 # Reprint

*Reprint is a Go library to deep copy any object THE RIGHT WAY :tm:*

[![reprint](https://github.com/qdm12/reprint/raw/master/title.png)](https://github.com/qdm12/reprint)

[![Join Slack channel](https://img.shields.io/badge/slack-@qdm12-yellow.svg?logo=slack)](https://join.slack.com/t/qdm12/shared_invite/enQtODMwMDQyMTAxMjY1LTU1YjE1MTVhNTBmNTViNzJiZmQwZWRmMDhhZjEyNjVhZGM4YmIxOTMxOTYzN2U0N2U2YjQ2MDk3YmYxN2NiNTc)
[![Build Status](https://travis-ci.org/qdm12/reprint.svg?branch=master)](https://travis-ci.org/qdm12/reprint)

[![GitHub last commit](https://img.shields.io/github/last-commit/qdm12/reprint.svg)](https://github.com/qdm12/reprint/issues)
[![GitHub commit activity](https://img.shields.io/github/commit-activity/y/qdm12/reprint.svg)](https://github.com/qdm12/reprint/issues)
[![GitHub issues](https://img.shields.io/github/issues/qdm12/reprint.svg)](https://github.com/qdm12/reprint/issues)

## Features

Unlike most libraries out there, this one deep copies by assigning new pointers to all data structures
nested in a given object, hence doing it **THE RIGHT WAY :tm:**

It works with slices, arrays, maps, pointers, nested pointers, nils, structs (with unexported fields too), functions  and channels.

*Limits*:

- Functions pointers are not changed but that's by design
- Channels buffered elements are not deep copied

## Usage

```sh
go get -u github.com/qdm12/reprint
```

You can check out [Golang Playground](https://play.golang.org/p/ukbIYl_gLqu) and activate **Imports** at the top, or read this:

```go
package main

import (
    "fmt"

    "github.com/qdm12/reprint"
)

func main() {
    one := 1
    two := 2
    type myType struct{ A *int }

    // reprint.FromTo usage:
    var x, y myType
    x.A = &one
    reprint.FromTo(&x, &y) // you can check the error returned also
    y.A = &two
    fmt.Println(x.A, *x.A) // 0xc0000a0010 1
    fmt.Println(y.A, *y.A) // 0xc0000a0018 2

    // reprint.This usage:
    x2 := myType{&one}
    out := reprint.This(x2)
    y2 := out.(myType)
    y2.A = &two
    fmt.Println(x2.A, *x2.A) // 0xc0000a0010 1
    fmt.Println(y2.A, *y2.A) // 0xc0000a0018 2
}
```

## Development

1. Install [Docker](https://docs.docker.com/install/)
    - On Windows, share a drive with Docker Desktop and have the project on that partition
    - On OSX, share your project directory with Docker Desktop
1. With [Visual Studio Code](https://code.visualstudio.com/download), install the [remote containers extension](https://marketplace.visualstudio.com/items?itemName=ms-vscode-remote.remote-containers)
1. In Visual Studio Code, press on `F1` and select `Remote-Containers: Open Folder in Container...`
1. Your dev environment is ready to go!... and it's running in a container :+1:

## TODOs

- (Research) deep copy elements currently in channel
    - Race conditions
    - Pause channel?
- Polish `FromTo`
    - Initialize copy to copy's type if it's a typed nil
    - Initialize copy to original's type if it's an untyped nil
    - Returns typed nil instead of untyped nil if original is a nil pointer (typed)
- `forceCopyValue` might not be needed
****
*TASK OBJECTIVE:*
Retype the entries above exactly, but only from the line containing "You can check out" through the line containing "## Development", both included.

*WRITTEN ANSWER:*
You can check out [Golang Playground](https://play.golang.org/p/ukbIYl_gLqu) and activate **Imports** at the top, or read this:

```go
package main

import (
    "fmt"

    "github.com/qdm12/reprint"
)

func main() {
    one := 1
    two := 2
    type myType struct{ A *int }

    // reprint.FromTo usage:
    var x, y myType
    x.A = &one
    reprint.FromTo(&x, &y) // you can check the error returned also
    y.A = &two
    fmt.Println(x.A, *x.A) // 0xc0000a0010 1
    fmt.Println(y.A, *y.A) // 0xc0000a0018 2

    // reprint.This usage:
    x2 := myType{&one}
    out := reprint.This(x2)
    y2 := out.(myType)
    y2.A = &two
    fmt.Println(x2.A, *x2.A) // 0xc0000a0010 1
    fmt.Println(y2.A, *y2.A) // 0xc0000a0018 2
}
```

## Development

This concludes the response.